Schwer zu sagen, was genau dazu führt, aber gleich mit den ersten Tönen generiert die Band das Etikett Steampunk im Kopf des Hörenden. Vielleicht, weil das Cover so etwas nahelegt, das eine staubumwölkte Kutsche in vollem Galopp und mit Fahrgast in End-Neunzehntes-Jahrhundert-Kleidung zeigt, vielleicht, weil die Musik etwas Artifizielles, leicht Übertriebenes hat, weil sie anachronistisch Epochen vermengt, weil sie an den Soundtrack der Steampunk-Hörspielserie „Wayne McLair“ erinnert, wer kann es schon sagen, aber das Wort steckt im Kopf und taucht dort während des Hördurchlaufes immer wieder mal auf.

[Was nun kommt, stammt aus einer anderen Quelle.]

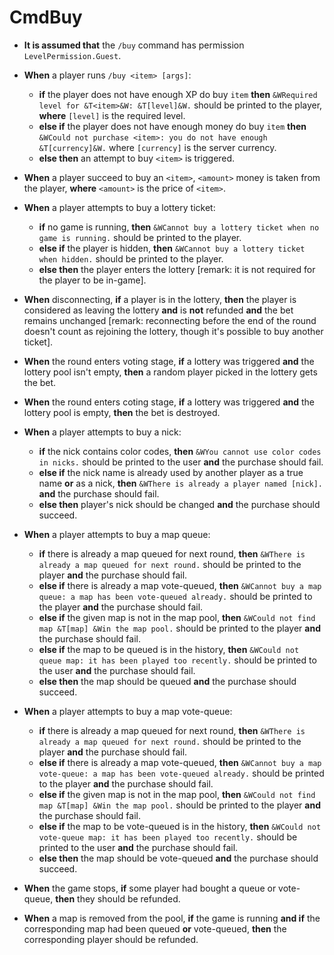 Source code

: # CmdBuy

+ **It is assumed that** the `/buy` command has permission `LevelPermission.Guest`.

+ **When** a player runs `/buy <item> [args]`:
    + **if** the player does not have enough XP do buy `item` **then** `&WRequired level for &T<item>&W: &T[level]&W.` should be printed to the player, **where** `[level]` is the required level.
    + **else if** the player does not have enough money do buy `item` **then** `&WCould not purchase <item>: you do not have enough &T[currency]&W.` where `[currency]` is the server currency.
    + **else then** an attempt to buy `<item>` is triggered.

+ **When** a player succeed to buy an `<item>`, `<amount>` money is taken from the player, **where** `<amount>` is the price of `<item>`.

+ **When** a player attempts to buy a lottery ticket:
    + **if** no game is running, **then** `&WCannot buy a lottery ticket when no game is running.` should be printed to the player.
    + **else if** the player is hidden, **then** `&WCannot buy a lottery ticket when hidden.` should be printed to the player.
    + **else then** the player enters the lottery [remark: it is not required for the player to be in-game].

+ **When** disconnecting, **if** a player is in the lottery, **then** the player is considered as leaving the lottery **and** is **not** refunded **and** the bet remains unchanged [remark: reconnecting before the end of the round doesn't count as rejoining the lottery, though it's possible to buy another ticket].

+ **When** the round enters voting stage, **if** a lottery was triggered **and** the lottery pool isn't empty, **then** a random player picked in the lottery gets the bet.

+ **When** the round enters coting stage, **if** a lottery was triggered **and** the lottery pool is empty, **then** the bet is destroyed.

+ **When** a player attempts to buy a nick:
    + **if** the nick contains color codes, **then** `&WYou cannot use color codes in nicks.` should be printed to the user **and** the purchase should fail.
    + **else if** the nick name is already used by another player as a true name **or** as a nick, **then** `&WThere is already a player named [nick].` **and** the purchase should fail.
    + **else then** player's nick should be changed **and** the purchase should succeed.

+ **When** a player attempts to buy a map queue:
    + **if** there is already a map queued for next round, **then** `&WThere is already a map queued for next round.` should be printed to the player **and** the purchase should fail.
    + **else if** there is already a map vote-queued, **then** `&WCannot buy a map queue: a map has been vote-queued already.` should be printed to the player **and** the purchase should fail.
    + **else if** the given map is not in the map pool, **then** `&WCould not find map &T[map] &Win the map pool.` should be printed to the player **and** the purchase should fail.
    + **else if** the map to be queued is in the history, **then** `&WCould not queue map: it has been played too recently.` should be printed to the user **and** the purchase should fail.
    + **else then** the map should be queued **and** the purchase should succeed.

+ **When** a player attempts to buy a map vote-queue:
    + **if** there is already a map queued for next round, **then** `&WThere is already a map queued for next round.` should be printed to the player **and** the purchase should fail.
    + **else if** there is already a map vote-queued, **then** `&WCannot buy a map vote-queue: a map has been vote-queued already.` should be printed to the player **and** the purchase should fail.
    + **else if** the given map is not in the map pool, **then** `&WCould not find map &T[map] &Win the map pool.` should be printed to the player **and** the purchase should fail.
    + **else if** the map to be vote-queued is in the history, **then** `&WCould not vote-queue map: it has been played too recently.` should be printed to the user **and** the purchase should fail.
    + **else then** the map should be vote-queued **and** the purchase should succeed.

+ **When** the game stops, **if** some player had bought a queue or vote-queue, **then** they should be refunded.

+ **When** a map is removed from the pool, **if** the game is running **and if** the corresponding map had been queued **or** vote-queued, **then** the corresponding player should be refunded.
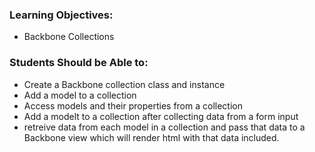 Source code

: ### Learning Objectives:

- Backbone Collections

### Students Should be Able to:
- Create a Backbone collection class and instance
- Add a model to a collection
- Access models and their properties from a collection
- Add a modelt to a collection after collecting data from a form input
- retreive data from each model in a collection and pass that data to a Backbone view which will render html with that data included.
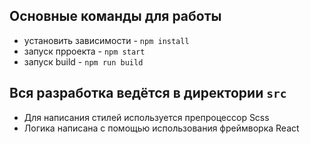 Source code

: ## Основные команды для работы
* установить зависимости - `npm install`
* запуск прроекта - `npm start`
* запуск build - `npm run build`

## Вся разработка ведётся в директории `src`
* Для написания стилей используется препроцессор Scss
* Логика написана с помощью использования фреймворка React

Nicht als einziges: Folklore dringt durch, und das nicht nur, weil die vier die Nyckelharpa einsetzen, denn manches erinnert auch an den englischen Folk der Sechziger. Oft kann man nicht wirklich Genres festmachen, wenn die Band ihr Instrumentarium durcheinanderwürfelt, von Orgel, Klaviergeklimper, Flöte, Mundharmonika, Geige, Bouzouki, Akustikgitarre bis hin zu Chören. Das Cliffhanger-Finale „The Three Heads Of The Well“ klingt sogar orientalisch, andere Sequenzen sind so frickelig, als hätten Ritual bei Primus oder The Nightingales abgeguckt. So richtig von Prog-Rock indes kann kaum die Rede sein, jedenfalls nicht mit dem Schwerpunkt auf Rock: Die verzerrte Gitarre ist so gut wie gar nicht auszumachen.

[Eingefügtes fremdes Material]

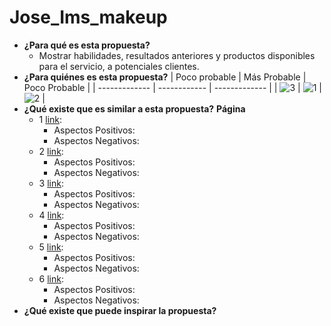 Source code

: # Jose_Ims_makeup
* **¿Para qué es esta propuesta?**
  * Mostrar habilidades, resultados anteriores y productos disponibles para el servicio, a potenciales clientes.
* **¿Para quiénes es esta propuesta?**
  | Poco probable | Más Probable | Poco Probable |
  | ------------- | ------------ | ------------- |
  | ![3](https://github.com/jimschenetzky/Jose_Ims_makeup/assets/87721128/9cedc3ef-136f-4d27-a630-d7c419cbf041) | ![1](https://github.com/jimschenetzky/Jose_Ims_makeup/assets/87721128/8c47c55b-9978-4927-a99d-59c520848d75) | ![2](https://github.com/jimschenetzky/Jose_Ims_makeup/assets/87721128/771c6e9f-6dba-465a-9171-9e4b99e84f47) |
* **¿Qué existe que es similar a esta propuesta?**
  **Página**
   *  1 [link](https://www.skyehighinteractive.com/):
         * Aspectos Positivos:
         * Aspectos Negativos:
   *  2 [link](https://dashdigital.studio/):
         * Aspectos Positivos:
         * Aspectos Negativos:
   *  3 [link](https://analogueagency.com/):
         * Aspectos Positivos:
         * Aspectos Negativos:
   *  4 [link](https://tuxkarma.co/en/):
         * Aspectos Positivos:
         * Aspectos Negativos:
   *  5 [link](https://www.niceatnoon.nl/):
         * Aspectos Positivos:
         * Aspectos Negativos:
   *  6 [link](https://demo.cocobasic.com/fabius-wp/demo-2/):
         * Aspectos Positivos:
         * Aspectos Negativos:
* **¿Qué existe que puede inspirar la propuesta?**
  
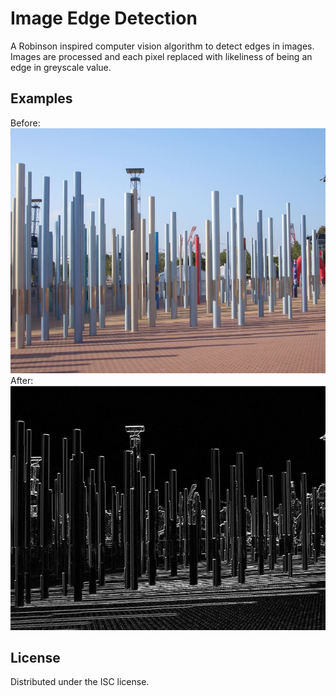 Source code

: # Image Edge Detection

A Robinson inspired computer vision algorithm to detect edges in images.
Images are processed and each pixel replaced with likeliness of being an edge in greyscale value.


## Examples

Before:
<img src="example/poles.jpg" alt="before">
After:
<img src="example/poles-edges.jpg" alt="before">


## License
Distributed under the ISC license.
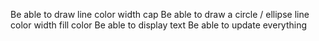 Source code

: Be able to draw line
  color
  width
  cap
Be able to draw a circle / ellipse
  line color
  width
  fill color
Be able to display text
Be able to update everything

Die ständigen Brüche und Rhythmuswechsel wiederum lassen sich leicht dem Prog zuordnen, stellen indes auch die größte Zugänglichkeitshürde dar, wie sie zum Genre zwangsweise gehört: Die Struktur der Stücke ist schwer zu durchdringen, Track-Indizes wirken zunächst willkürlich gesetzt. Man hat nur wenige Passagen, in denen man sich einfach nur in der Musik fallen lassen kann, ansonsten galoppiert sie so vielseitig wie die Geschichte voran; das Instrumental „Through A Rural Landscape“ ist so ein Ruhepol. Dazu kommt, dass man sich auf die relativ hohe Stimmlage einstellen muss; immerhin ist der Gesang variantenreich und in den energetischen Momenten angenehm ausdrucksstark.

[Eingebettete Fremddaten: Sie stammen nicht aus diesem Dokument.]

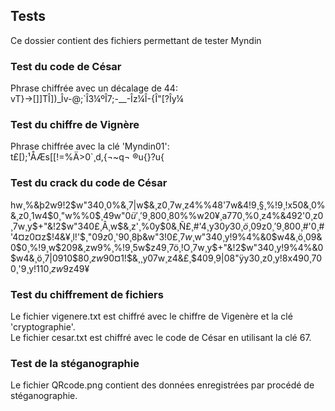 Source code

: ## Tests
Ce dossier contient des fichiers permettant de tester Myndin

### Test du code de César
Phrase chiffrée avec un décalage de 44:  
vT}->[]]TÎ])_Îv-@;`Î3¼ºÎ7;-__-Îz¼Î-{Î"[?Îy¼  

### Test du chiffre de Vignère
Phrase chiffrée avec la clé 'Myndin01':  
t£[);¹ÅÆs[[!=%Ä>0`¸d,{¬~q¬ ®u{}?u{  

### Test du crack du code de César
hw¸%&þ2w9!2$w"340¸0%&¸7|w$&¸z0¸7w¸z4%%48'7w&4!9¸§¸%!9¸!x50&¸0%&¸z0¸1w4$0¸"w%%0$¸49w"0$ü'¸'9¸80%%w20¸zw9%¸'9¸w'&$0¸80%%w20¥¸a770¸%0¸z4%&492'0¸z0¸7w¸y$+"&!2$w"340£¸Â¸w$&¸z'¸%0y$0&¸Ñ£¸#'4¸y30$y30¸ö¸$09z$0¸'9¸80%%w20¸4949&077424x70¸ö¸w'&$0¸#'0¸#'4¤z0¤z$!4&¥¸l!'$¸"$09z$0¸'90¸8þ&w"3!$0£¸7w¸%&þ2w9!2$w"340¸y!9%4%&0$w4&¸ö¸09&0$$0$¸%!9¸w$209&¸zw9%¸%!9¸5w$z49¸7ö¸!O¸7w¸y$+"&!2$w"340¸y!9%4%&0$w4&¸ö¸7|0910$80$¸zw9%¸'9¸y!11$0¤1!$&¸¸y07w¸z4&£¸$409¸9|08"ÿy30¸z0¸y!8x490$¸70%¸z0'*¸&0y394#'0%£¸z0¸8ÿ80¸#'0¸7|!9¸"0'&¸09&0$$0$¸'9¸y!11$0¸zw9%¸%!9¸5w$z49¥  

### Test du chiffrement de fichiers
Le fichier vigenere.txt est chiffré avec le chiffre de Vigenère et la clé 'cryptographie'.  
Le fichier cesar.txt est chiffré avec le code de César en utilisant la clé 67.

### Test de la stéganographie
Le fichier QRcode.png contient des données enregistrées par procédé de stéganographie.

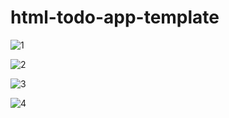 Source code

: # html-todo-app-template

![1](https://github.com/AbdurrahmanVarol/html-todo-app-template/assets/96303254/a1a630b1-6a2e-4ab8-b6ad-cb2cd3b60ec4)

![2](https://github.com/AbdurrahmanVarol/html-todo-app-template/assets/96303254/09ff4c9d-a2b9-4573-9a11-43432c518d52)

![3](https://github.com/AbdurrahmanVarol/html-todo-app-template/assets/96303254/89d642f9-66a3-4fa4-aa68-313916648441)

![4](https://github.com/AbdurrahmanVarol/html-todo-app-template/assets/96303254/0dc3b983-738d-404c-bd89-07799442b3cd)


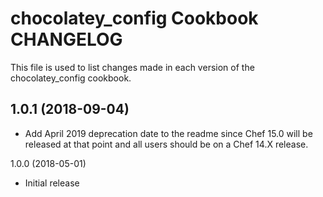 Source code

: # chocolatey_config Cookbook CHANGELOG

This file is used to list changes made in each version of the chocolatey_config cookbook.

## 1.0.1 (2018-09-04)

- Add April 2019 deprecation date to the readme since Chef 15.0 will be released at that point and all users should be on a Chef 14.X release.

1.0.0 (2018-05-01)

- Initial release
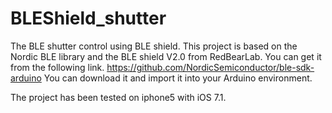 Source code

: BLEShield_shutter
=================

The BLE shutter control using BLE shield.
This project is based on the Nordic BLE library and the BLE shield V2.0 from RedBearLab.
You can get it from the following link.
https://github.com/NordicSemiconductor/ble-sdk-arduino
You can download it and import it into your Arduino environment.

The project has been tested on iphone5 with iOS 7.1.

Gleich mit „A Hasty Departure“ steckt man in einer wilden Geschichte, die von diesem als mysteriös dargestellten Mr. Bogd handelt, den man fortan begleitet. So gestaltet sich das Album beinahe wie ein musikalisches Hörbuch, auf dessen zweiten Teil man gespannt wartet. Einen Ausblick darauf bekam man bereits vor vier Jahren auf der EP „Glimpses From The Story Of Mr. Bogd“, die drei Stücke von „Part 1“ und eines von „Part 2“ beinhaltet. Vier Jahre also bis zur Vollendung des fünften Albums der Stockholmer, das nun 17 Jahre nach dem Vorgänger „The Hemulic Voluntary Band“ und 31 Jahre nach Bandgründung erscheint. Ein Datum für „Part 2“ steht offenbar noch nicht fest – man braucht wohl einen langen Atem. Übrigens hat sich die Bandbesetzung seit 1993 nicht verändert: Sänger und Gitarrist Patrik Lundström, Bassist Fredrik Lindquist, Schlagzeuger Johan Nordgren und Keyboarder Jon Gamble sind sich treu verbunden. Als fünftes kommt nun also Mr. Bogd hinzu sowie dessen „Feline Companion“. Meow!